== Information ==
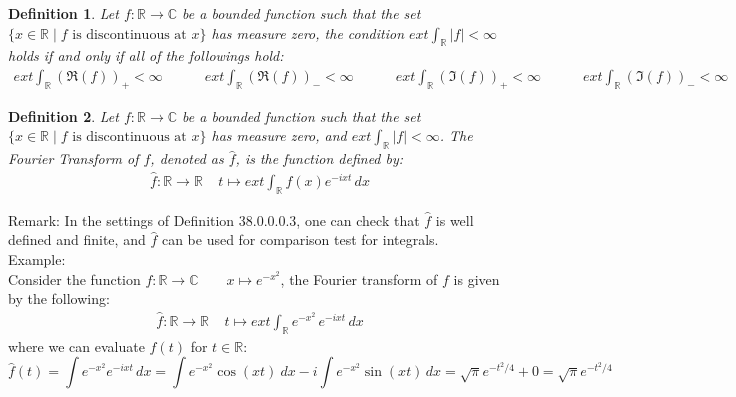 \documentclass[11pt,oneside]{book}
\theoremstyle{break}
\theoremstyle{break}
\newtheorem{defn}{Definition}[corL]
\newcommand{\R}{\mathbb{R}}
\newcommand{\Complex}{\mathbb{C}}
\newcommand{\remark}{\color{blue}Remark: \color{black}}
\newcommand{\example}{\color{green}Example: \color{black}}
\begin{document}
\begin{defn}
Let $f:\R \to \Complex$ be a bounded function such that the set $\{x \in \R \mid f\text{ is discontinuous at }x\}$ has measure zero, the condition $ext \int_{\R}|f| < \infty$ holds if and only if all of the followings hold:
\begin{align*}
ext\int_{\R}(\Re(f))_+ < \infty \quad \qquad ext\int_{\R}(\Re(f))_- < \infty\qquad\quad ext\int_{\R}(\Im(f))_+ < \infty\quad\qquad ext\int_{\R}(\Im(f))_- < \infty
\end{align*}
\end{defn}

\begin{defn}
Let $f:\R \to \Complex$ be a bounded function such that the set $\{x \in \R \mid f\text{ is discontinuous at }x\}$ has measure zero, and $ext \int_{\R}|f| < \infty$. The Fourier Transform of $f$, denoted as $\hat{f}$, is the function defined by: 
\begin{align*}
\hat{f}:\R \to \R \ \ \ \ \ t\mapsto ext\int_{\R}f(x) e^{-i xt}\, dx
\end{align*}
\end{defn}

\remark In the settings of Definition 38.0.0.0.3, one can check that $\hat{f}$ is well defined and finite, and $\hat{f}$ can be used for comparison test for integrals.\\

\example\\
Consider the function $f:\R \to \Complex\qquad x\mapsto e^{-x^2}$, the Fourier transform of $f$ is given by the following:
\begin{align*}
\hat{f}:\R \to \R \ \ \ \ \ t\mapsto ext\int_{\R}e^{-x^2}\, e^{-i xt}\, dx
\end{align*}
where we can evaluate $\hat{f}(t)$ for $t \in \R$:
$$\hat{f}(t) = \int e^{-x^2}e^{-ixt}\, dx = \int e^{-x^2}\cos(xt)\ dx  - i \int e^{-x^2} \sin(xt)\, dx = \sqrt{\pi} e^{-t^2/4} + 0 =\sqrt{\pi} e^{-t^2/4}$$
\hfill\break
\newpage
\end{document}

== Problem details ==
Please repeat every record above exactly, but leave out the pictures.

== Reply ==
 \documentclass[11pt,oneside]{book}
\theoremstyle{break}
\theoremstyle{break}
\newtheorem{defn}{Definition}[corL]
\newcommand{\R}{\mathbb{R}}
\newcommand{\Complex}{\mathbb{C}}
\newcommand{\remark}{\color{blue}Remark: \color{black}}
\newcommand{\example}{\color{green}Example: \color{black}}
\begin{document}
\begin{defn}
Let $f:\R \to \Complex$ be a bounded function such that the set $\{x \in \R \mid f\text{ is discontinuous at }x\}$ has measure zero, the condition $ext \int_{\R}|f| < \infty$ holds if and only if all of the followings hold:
\begin{align*}
ext\int_{\R}(\Re(f))_+ < \infty \quad \qquad ext\int_{\R}(\Re(f))_- < \infty\qquad\quad ext\int_{\R}(\Im(f))_+ < \infty\quad\qquad ext\int_{\R}(\Im(f))_- < \infty
\end{align*}
\end{defn}

\begin{defn}
Let $f:\R \to \Complex$ be a bounded function such that the set $\{x \in \R \mid f\text{ is discontinuous at }x\}$ has measure zero, and $ext \int_{\R}|f| < \infty$. The Fourier Transform of $f$, denoted as $\hat{f}$, is the function defined by: 
\begin{align*}
\hat{f}:\R \to \R \ \ \ \ \ t\mapsto ext\int_{\R}f(x) e^{-i xt}\, dx
\end{align*}
\end{defn}

\remark In the settings of Definition 38.0.0.0.3, one can check that $\hat{f}$ is well defined and finite, and $\hat{f}$ can be used for comparison test for integrals.\\

\example\\
Consider the function $f:\R \to \Complex\qquad x\mapsto e^{-x^2}$, the Fourier transform of $f$ is given by the following:
\begin{align*}
\hat{f}:\R \to \R \ \ \ \ \ t\mapsto ext\int_{\R}e^{-x^2}\, e^{-i xt}\, dx
\end{align*}
where we can evaluate $\hat{f}(t)$ for $t \in \R$:
$$\hat{f}(t) = \int e^{-x^2}e^{-ixt}\, dx = \int e^{-x^2}\cos(xt)\ dx  - i \int e^{-x^2} \sin(xt)\, dx = \sqrt{\pi} e^{-t^2/4} + 0 =\sqrt{\pi} e^{-t^2/4}$$
\hfill\break
\newpage
\end{document}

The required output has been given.